What links the following photographs is my feet! The images are in chronological order and describe some of the many delights and interesting features of a walk along Rhossili Beach in Gower – from flotsam, flowers, and fishermen, to sand patterns, sea ripples, surfers, and seashore creatures.

Starting with a pot of tea in Eddy’s at the Hillend Caravan and Camping Site, and cutting down through the dunes to the beach, I turned right and walked northwards towards Spaniard Rocks and the island of Burry Holms with the dune system of Llangennith Burrows on my right.

My first impression once I hit the seashore, was, as always, how vast, open, and expansive the beach is. Space. Space. Space. The enveloping sound of the waves. The feel of the wind on my face.

The tide was going out.
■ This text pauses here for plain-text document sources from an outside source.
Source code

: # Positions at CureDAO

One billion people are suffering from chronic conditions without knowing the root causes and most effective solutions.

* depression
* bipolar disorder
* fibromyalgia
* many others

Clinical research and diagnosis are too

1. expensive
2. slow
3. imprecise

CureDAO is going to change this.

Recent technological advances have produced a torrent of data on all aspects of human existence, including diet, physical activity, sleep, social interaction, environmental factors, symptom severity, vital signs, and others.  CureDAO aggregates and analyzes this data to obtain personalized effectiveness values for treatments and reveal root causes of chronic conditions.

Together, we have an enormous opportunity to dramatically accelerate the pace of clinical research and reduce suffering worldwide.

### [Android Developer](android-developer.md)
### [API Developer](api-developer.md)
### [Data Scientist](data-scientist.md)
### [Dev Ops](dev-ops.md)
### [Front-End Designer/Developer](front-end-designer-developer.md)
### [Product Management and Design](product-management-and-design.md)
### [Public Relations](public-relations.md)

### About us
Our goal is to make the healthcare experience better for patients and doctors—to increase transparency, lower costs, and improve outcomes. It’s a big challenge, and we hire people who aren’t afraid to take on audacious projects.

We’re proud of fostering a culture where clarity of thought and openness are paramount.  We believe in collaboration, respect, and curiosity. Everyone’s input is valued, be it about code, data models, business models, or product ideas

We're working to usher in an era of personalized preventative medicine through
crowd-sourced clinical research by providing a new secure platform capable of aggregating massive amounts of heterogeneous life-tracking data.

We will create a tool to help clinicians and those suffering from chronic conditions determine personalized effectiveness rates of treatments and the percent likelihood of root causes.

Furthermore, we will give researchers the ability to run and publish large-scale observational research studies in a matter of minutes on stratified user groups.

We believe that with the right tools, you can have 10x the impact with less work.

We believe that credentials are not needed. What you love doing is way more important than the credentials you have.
More than usual, coloured pebbles were scattered on the wet sand across the upper shore. The sand gets pushed around the beach on a regular basis and the number of pebbles that are visible varies with the type of tide and the weather. Flotsam frequently accumulates on the strand-line at the high tide mark – and this day was no exception. Shoes, body-boards, fishing nets, plastic toys, plastic sheeting, along with barnacle encrusted driftwood and the remains of dead birds.

On Spaniard Rocks the lichens and wild flowers were colourful. The outgoing tide revealed a new and temporary topography of water-filled dips and mounds, while shallow water rippled in ever changing patterns. The freshly exposed rocks of Burry Holms were covered in seashore creatures competing for anchorage in cracks and crevices of vertical limestone faces. Edible mussels smothered low-lying boulders with a glistening variegated carpet. Limpets clinging to the cliffs were heavy with attached barnacles and mussels.

I spotted an angler in the distance, balanced precariously on the wave-pounded rocks at the back of the island, at the very moment that he landed a big fish – a shot I didn’t want to miss (though the resulting pictures from the zoom are poor quality, I am afraid). Along the water’s edge, birds gathered and paddled as if they were watching the live show of wind-surfers and kite-surfers as well as looking out for emerging shell-fish to eat – reminding me it was time to get back up to Eddy’s for something to eat myself before last orders.